Floor cleaning and polishing equipment

Abstract

 Floor cleaning and polishing equipment has a shaft 17 pivoted to a base. In order to achieve an inclined handle position the shaft 17 possesses a retractable rod 30 the end 34 of which can be caused to lodge in perforations 9 in a arcuate strip 7 just beneath the end of the shaft 17, and thereby immobilise the shaft at the desired angle and operation height. Other embodiments cover the use of two holes only in the strip 7 and the consequent positioning of the strip either upright or in a single predetermined position. Also, the strip can be located at the underside of the base.

Description

[0001] This invention relates to floor cleaning and polishing equipment.

[0002] A floor polishing machine typically comprises a base carrying at its underside a driven rotary brush or pad journalled e.g. centrally about a vertical axis; an electric motor, for rotating the brush or pad, supported by the base; and an upwardly extending shaft, terminating in an operating handle, connected to the base. The present invention is particularly concerned with the interconnection between the base and the upwardly extending shaft.

[0003] Typically, machines are offered in a range of sizes, differing by the use of different motors, base sizes or handle types. There is thus a general need for straightforward, and compatible, interconnections. Also, the shaft should be adjustable in inclination to present the handle at a suitable and immobilised height for use.

[0004] Conventionally, to achieve this, the base/shaft interconnection has hitherto comprised a gearwheel held in fixed relationship to the base and with its axis transverse thereto. The shaft pivots about the axis, and carries an internal rod which, by manipulation of a lever on the handle, can slide within the shaft to an extent such that an end face, configured with complementary teeth to those on the fixed gear wheel, either engages with this gear (to lock the shaft in a desired position) or disengages (to allow the shaft to be inclined to a new desired position).

[0005] This arrangement however gives penalties of cost, weight and reliability.

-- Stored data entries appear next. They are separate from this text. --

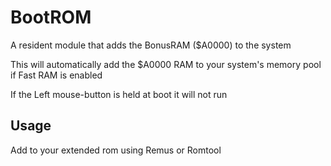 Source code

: # BootROM

A resident module that adds the BonusRAM ($A0000) to the system

This will automatically add the $A0000 RAM to your system's memory pool if Fast RAM is enabled

If the Left mouse-button is held at boot it will not run

## Usage
Add to your extended rom using Remus or Romtool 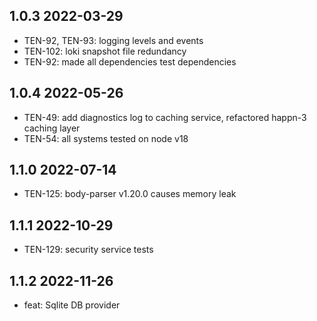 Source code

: 1.0.3 2022-03-29
-----------------
  - TEN-92, TEN-93: logging levels and events
  - TEN-102: loki snapshot  file redundancy
  - TEN-92: made all dependencies test dependencies

1.0.4 2022-05-26
-----------------
  - TEN-49: add diagnostics log to caching service, refactored happn-3 caching layer
  - TEN-54: all systems tested on node v18

1.1.0 2022-07-14
-----------------
  - TEN-125: body-parser v1.20.0 causes memory leak

1.1.1 2022-10-29
-----------------
  - TEN-129: security service tests

1.1.2 2022-11-26
-----------------
  - feat: Sqlite DB provider
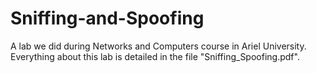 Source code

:# Sniffing-and-Spoofing
A lab we did during Networks and Computers course in Ariel University.  
Everything about this lab is detailed in the file "Sniffing_Spoofing.pdf".
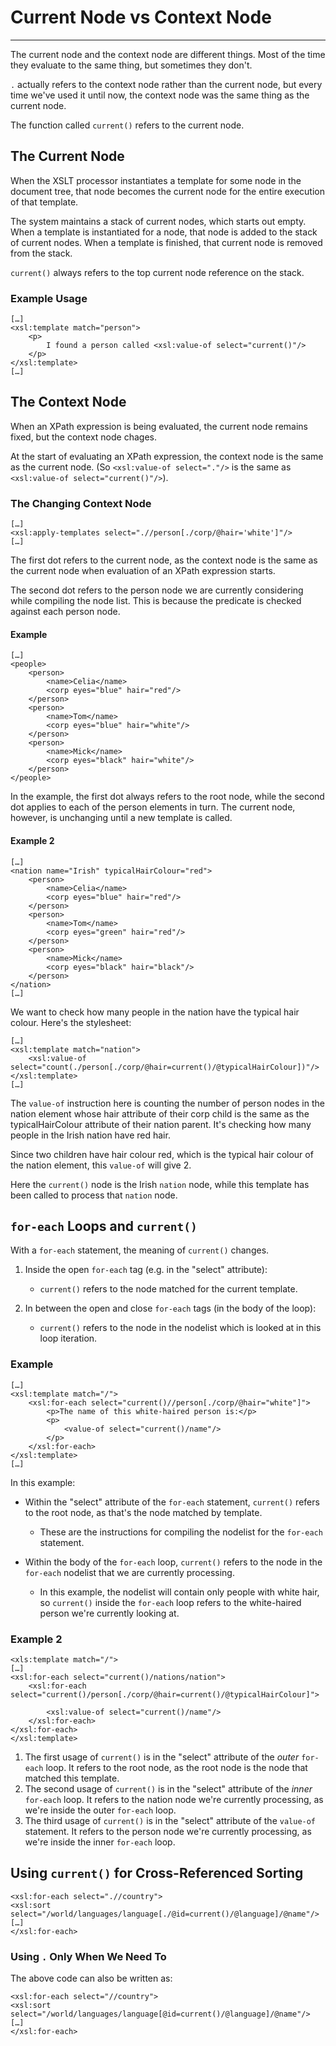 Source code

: # Current Node vs Context Node

---

The current node and the context node are different things. Most of the time they evaluate to the same thing, but sometimes they don't.

`.` actually refers to the context node rather than the current node, but every time we've used it until now, the context node was the same thing as the current node.

The function called `current()` refers to the current node.

## The Current Node

When the XSLT processor instantiates a template for some node in the document tree, that node becomes the current node for the entire execution of that template.

The system maintains a stack of current nodes, which starts out empty. When a template is instantiated for a node, that node is added to the stack of current nodes. When a template is finished, that current node is removed from the stack.

`current()` always refers to the top current node reference on the stack.

### Example Usage

	[…]
	<xsl:template match="person">
		<p>
			I found a person called <xsl:value-of select="current()"/>
		</p>
	</xsl:template>
	[…]

## The Context Node

When an XPath expression is being evaluated, the current node remains fixed, but the context node chages.

At the start of evaluating an XPath expression, the context node is the same as the current node. (So `<xsl:value-of select="."/>` is the same as `<xsl:value-of select="current()"/>`).

### The Changing Context Node

	[…]
	<xsl:apply-templates select=".//person[./corp/@hair='white']"/>
	[…]
	
The first dot refers to the current node, as the context node is the same as the current node when evaluation of an XPath expression starts.

The second dot refers to the person node we are currently considering while compiling the node list. This is because the predicate is checked against each person node.

#### Example

	[…]
	<people>
		<person>
			<name>Celia</name>
			<corp eyes="blue" hair="red"/>
		</person>
		<person>
			<name>Tom</name>
			<corp eyes="blue" hair="white"/>
		</person>
		<person>
			<name>Mick</name>
			<corp eyes="black" hair="white"/>
		</person>
	</people>

In the example, the first dot always refers to the root node, while the second dot applies to each of the person elements in turn. The current node, however, is unchanging until a new template is called.

#### Example 2

	[…]
	<nation name="Irish" typicalHairColour="red">
		<person>
			<name>Celia</name>
			<corp eyes="blue" hair="red"/>
		</person>
		<person>
			<name>Tom</name>
			<corp eyes="green" hair="red"/>
		</person>
		<person>
			<name>Mick</name>
			<corp eyes="black" hair="black"/>
		</person>
	</nation>
	[…]
	
We want to check how many people in the nation have the typical hair colour. Here's the stylesheet:

	[…]
	<xsl:template match="nation">
		<xsl:value-of select="count(./person[./corp/@hair=current()/@typicalHairColour])"/>
	</xsl:template>
	[…]
	
The `value-of` instruction here is counting the number of person nodes in the nation element whose hair attribute of their corp child is the same as the typicalHairColour attribute of their nation parent. It's checking how many people in the Irish nation have red hair.

Since two children have hair colour red, which is the typical hair colour of the nation element, this `value-of` will give 2.

Here the `current()` node is the Irish `nation` node, while this template has been called to process that `nation` node.

## `for-each` Loops and `current()`

With a `for-each` statement, the meaning of `current()` changes.

1. Inside the open `for-each` tag (e.g. in the "select" attribute):  
	
	* `current()` refers to the node matched for the current template.

2. In between the open and close `for-each` tags (in the body of the loop):

	* `current()` refers to the node in the nodelist which is looked at in this loop iteration.
	
### Example

	[…]
	<xsl:template match="/">
		<xsl:for-each select="current()//person[./corp/@hair="white"]">
			<p>The name of this white-haired person is:</p>
			<p>
				<value-of select="current()/name"/>
			</p>
		</xsl:for-each>
	</xsl:template>
	[…]
	
In this example:

* Within the "select" attribute of the `for-each` statement, `current()` refers to the root node, as that's the node matched by template.  

	* These are the instructions for compiling the nodelist for the `for-each` statement.
	
* Within the body of the `for-each` loop, `current()` refers to the node in the `for-each` nodelist that we are currently processing.

	* In this example, the nodelist will contain only people with white hair, so `current()` inside the `for-each` loop refers to the white-haired person we're currently looking at.

### Example 2

	<xls:template match="/">
	[…]
	<xsl:for-each select="current()/nations/nation">
		<xsl:for-each select="current()/person[./corp/@hair=current()/@typicalHairColour]">
		
			<xsl:value-of select="current()/name"/>
		</xsl:for-each>
	</xsl:for-each>
	</xsl:template>
	
1. The first usage of `current()` is in the "select" attribute of the *outer* `for-each` loop. It refers to the root node, as the root node is the node that matched this template.
2. The second usage of `current()` is in the "select" attribute of the *inner* `for-each` loop. It refers to the nation node we're currently processing, as we're inside the outer `for-each` loop.
3. The third usage of `current()` is in the "select" attribute of the `value-of` statement. It refers to the person node we're currently processing, as we're inside the inner `for-each` loop.

## Using `current()` for Cross-Referenced Sorting

	<xsl:for-each select=".//country">
	<xsl:sort select="/world/languages/language[./@id=current()/@language]/@name"/>
	[…]
	</xsl:for-each>
	
### Using `.` Only When We Need To

The above code can also be written as:

	<xsl:for-each select="//country">
	<xsl:sort select="/world/languages/language[@id=current()/@language]/@name"/>
	[…]
	</xsl:for-each> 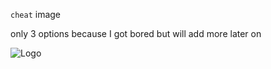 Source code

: `cheat` image

only 3 options because I got bored but will add more later on

![Logo](https://cdn.discordapp.com/attachments/937308548390584361/983903190468677672/unknown.png?size=4096./dark.png#gh-dark-mode-only)
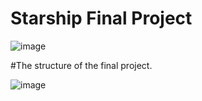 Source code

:# Starship Final Project
 
![image](https://user-images.githubusercontent.com/73644506/175007652-184b5338-292e-4a27-8272-7855e26fd45f.png)

#The structure of the final project.

![image](https://user-images.githubusercontent.com/73644506/181433133-4da0ede1-63a4-4546-988f-b84903697182.png)

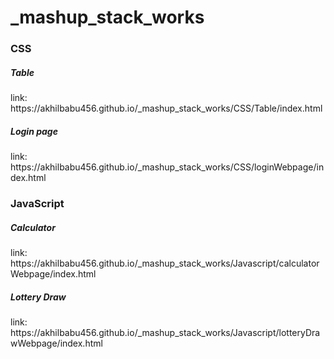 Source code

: # _mashup_stack_works

<h3>CSS</h3>
<h5>Table</h5>
link: https://akhilbabu456.github.io/_mashup_stack_works/CSS/Table/index.html
<h5>Login page</h5>
link: https://akhilbabu456.github.io/_mashup_stack_works/CSS/loginWebpage/index.html 
<h3>JavaScript</h3>
<h5>Calculator</h5>
link: https://akhilbabu456.github.io/_mashup_stack_works/Javascript/calculatorWebpage/index.html
<h5>Lottery Draw</h5>
link: https://akhilbabu456.github.io/_mashup_stack_works/Javascript/lotteryDrawWebpage/index.html 
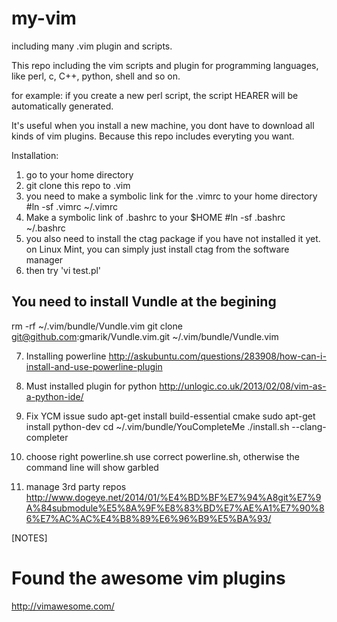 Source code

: my-vim
======

including many .vim plugin and scripts.

This repo including the vim scripts and plugin for programming languages, like perl, c, C++, python, shell and so on.

for example: if you create a new perl script, the script HEARER will be automatically generated.

It's useful when you install a new machine, you dont have to download all kinds of vim plugins. Because this repo includes everyting you want.


Installation:

1. go to your home directory
2. git clone this repo to .vim
3. you need to make a symbolic link for the .vimrc to your home directory
   #ln -sf .vimrc ~/.vimrc
4. Make a symbolic link of .bashrc to your $HOME
   #ln -sf .bashrc ~/.bashrc
5. you also need to install the ctag package if you have not installed it yet. on Linux Mint, you can simply just install ctag from the software manager
6. then try 'vi test.pl'

## You need to install Vundle at the begining
rm -rf ~/.vim/bundle/Vundle.vim
git clone git@github.com:gmarik/Vundle.vim.git ~/.vim/bundle/Vundle.vim

7. Installing powerline
http://askubuntu.com/questions/283908/how-can-i-install-and-use-powerline-plugin

8. Must installed plugin for python
http://unlogic.co.uk/2013/02/08/vim-as-a-python-ide/

9. Fix YCM issue
sudo apt-get install build-essential cmake
sudo apt-get install python-dev
cd ~/.vim/bundle/YouCompleteMe
./install.sh --clang-completer

10. choose right powerline.sh
use correct powerline.sh, otherwise the command line will show garbled

11. manage 3rd party repos
http://www.dogeye.net/2014/01/%E4%BD%BF%E7%94%A8git%E7%9A%84submodule%E5%8A%9F%E8%83%BD%E7%AE%A1%E7%90%86%E7%AC%AC%E4%B8%89%E6%96%B9%E5%BA%93/


[NOTES]
# Found the awesome vim plugins
http://vimawesome.com/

[0006] Firstly, it is expensive to manufacture a complete accurate gear wheel for this purpose. In practice, only a few of the teeth ever become engaged in use, but a complete gear wheel has to be manufactured because of the typical method of manufacture and because it facilitates assembly. Also, it is expensive to manufacture complementary teeth in the end face of the engagement rod.

[0007] Secondly, the gearwheel is a heavy object, and needs to be housed in a suitable heavy housing. Also, for good engagement between the wheel teeth and rod teeth, the width of the wheel and rod diameter are usually for example about two centimetres, again leading to significant weight problems.

[0008] Finally, and as to reliability, the relative proportions and gear teeth shape required for safe base/shaft engagement even after a period of use have to be traded to some extent against weight and cost considerations. This is because the handle adjustment for height is essentially stepped, in proportion with the ratio of tooth pitch over the gear wheel radius multiplied by the shaft length (itself not very variable). To have enough teeth to give small adjustment steps implies that the small tooth pitch and depth must be compensated (to give an acceptable overall engagement area between the gear and the end face of the shaft) by the width of the gear and the shaft diameter. Even with this trade-off there is a tendency for the shaft and base to become disengaged, especially once the machine is rather worn. The necessary shape of gear teeth also tends to permit complete disengagement once the disengagement starts up.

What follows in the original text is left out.